Millie is full of fun, full of joy, full of laughter but totally, completely mischievous. She is the reason that, after having two kids already, we finally had to baby-proof the kitchen cabinets. The half-bathroom cabinets as well. Actually, all of the cabinets. We had to baby-proof everything and then install a gate at the bottom of the stairs as a stop gap measure.
I didn’t know that kids came this way. The boys were always so full-on entranced by their toys, that deviating to off-limit items never really was a consideration. Why play with Tupperware or mom’s fine china when I could be destroying this tower of blocks with this giant bulldozer? Or, they simply obeyed when we told them “NO.”
Millie has no time for our admonitions. She has no time for “NO.” She’s way too busy throwing my serving platters and cutlery in the garbage can. Or, figuring out just how cat-like our reflexes are by unlocking the side door and racing down the driveway. Or, seeing what happens when you cover every inch of your limbs with your brother’s NINJAGO sticker collection.
And, she is so much more curious than the boys ever were as toddlers. Because Millie finds sleeping to be a giant waste of time, she plays in her crib at nap time instead of sensibly resting. Since I try not to let anything interfere with what I consider to be the Holy Hours of mid-day alone time, I generally let her goof around instead of enforcing sleep.
But, when you have a curious child and you confine her and she gets bored, turns out she’ll play with whatever is around. I walked in one horrific afternoon to find she had removed her clothing, removed her diaper, pooped in her crib and then… well, I can’t go into further detail. I will say that a part of my soul died that very minute. I froze in place completely unsure of what my next move should be. There was poop everywhere. Where do you begin? The kid? The sheets? The books? The stuffed animals? Will my neighbors hear my muffled screaming through the open window?
Aware of her penchant for disrobing, we had wanted to promote her to her big girl bed thinking the new setting would stop all of the stripping but in a rare show of fear, it appears Millie is terrified of a larger sleeping space. We’ve tried tucking her in to the covers ever so gently, reading stories to ease the transition and even sleeping with her but she gets, oddly, as stiff as a board. She freezes in place. As if the twin mattress has rendered her paralyzed. It’s kind of hilarious actually. Until she starts crying.
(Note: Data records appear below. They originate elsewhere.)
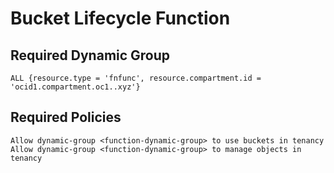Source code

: # Bucket Lifecycle Function

## Required Dynamic Group

```text
ALL {resource.type = 'fnfunc', resource.compartment.id = 'ocid1.compartment.oc1..xyz'}
```

## Required Policies

```text
Allow dynamic-group <function-dynamic-group> to use buckets in tenancy
Allow dynamic-group <function-dynamic-group> to manage objects in tenancy
```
So, for now, she remains in her crib and we’ve had to pull it away from the wall (after a paint-chipping incident, of course) while removing most of the contents. Now, it just floats in the middle of the space. Sort of like that scene in Silence of the Lambs where they’re keeping Hannibel Lecter in a cage for transport right in the center of that giant hotel room. Like that. But with less cannibalism.
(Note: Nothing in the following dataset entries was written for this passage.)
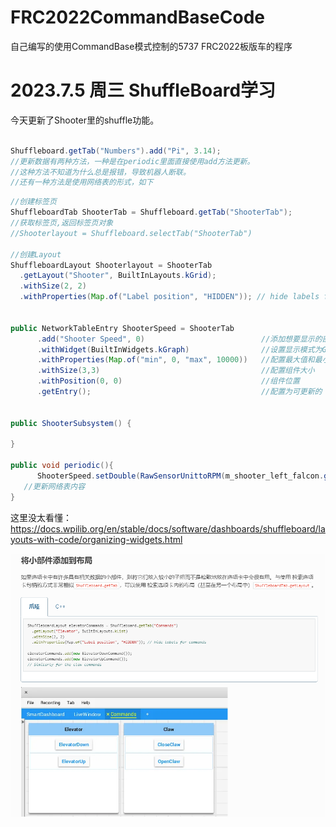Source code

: # FRC2022CommandBaseCode
自己编写的使用CommandBase模式控制的5737 FRC2022板版车的程序
# 2023.7.5 周三 ShuffleBoard学习
今天更新了Shooter里的shuffle功能。

```java

Shuffleboard.getTab("Numbers").add("Pi", 3.14);
//更新数据有两种方法，一种是在periodic里面直接使用add方法更新。
//这种方法不知道为什么总是报错，导致机器人断联。
//还有一种方法是使用网络表的形式，如下
```

``` java
//创建标签页
ShuffleboardTab ShooterTab = Shuffleboard.getTab("ShooterTab");
//获取标签页,返回标签页对象
//Shooterlayout = Shuffleboard.selectTab("ShooterTab")

//创建Layout
ShuffleboardLayout Shooterlayout = ShooterTab
  .getLayout("Shooter", BuiltInLayouts.kGrid);
  .withSize(2, 2)
  .withProperties(Map.of("Label position", "HIDDEN")); // hide labels for commands;


public NetworkTableEntry ShooterSpeed = ShooterTab
      .add("Shooter Speed", 0)                          //添加想要显示的部件，初始化部件名称和初始值
      .withWidget(BuiltInWidgets.kGraph)                //设置显示模式为Graph(折线图)
      .withProperties(Map.of("min", 0, "max", 10000))   //配置最大值和最小值
      .withSize(3,3)                                    //配置组件大小
      .withPosition(0, 0)                               //组件位置
      .getEntry();                                      //配置为可更新的


public ShooterSubsystem() {

}

public void periodic(){
      ShooterSpeed.setDouble(RawSensorUnittoRPM(m_shooter_left_falcon.getSelectedSensorVelocity()));
   //更新网络表内容
}
 ```

 这里没太看懂：
 https://docs.wpilib.org/en/stable/docs/software/dashboards/shuffleboard/layouts-with-code/organizing-widgets.html

![将小部件添加到布局](./Image/将小部件添加到布局.png)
We also had to cut the feet off of her pajamas so we could place them on her backwards to prevent access to the zipper. If she can’t get the clothes off, she can’t get the diaper off, was how my Facebook friends helpfully explained it. I was reluctant to destroy such cute pj’s but after that fateful feces-filled day, I think I knocked a couple of kids down in my haste to get to the drawer where we keep the scissors.
Mealtime is always dicey because Millie has developed quite a palate. You simply cannot satiate her with a peanut butter and jelly sandwich. In contrast to the boys, she wants effort put into her meals. She likes variety and new flavors. She is an adventurous eater.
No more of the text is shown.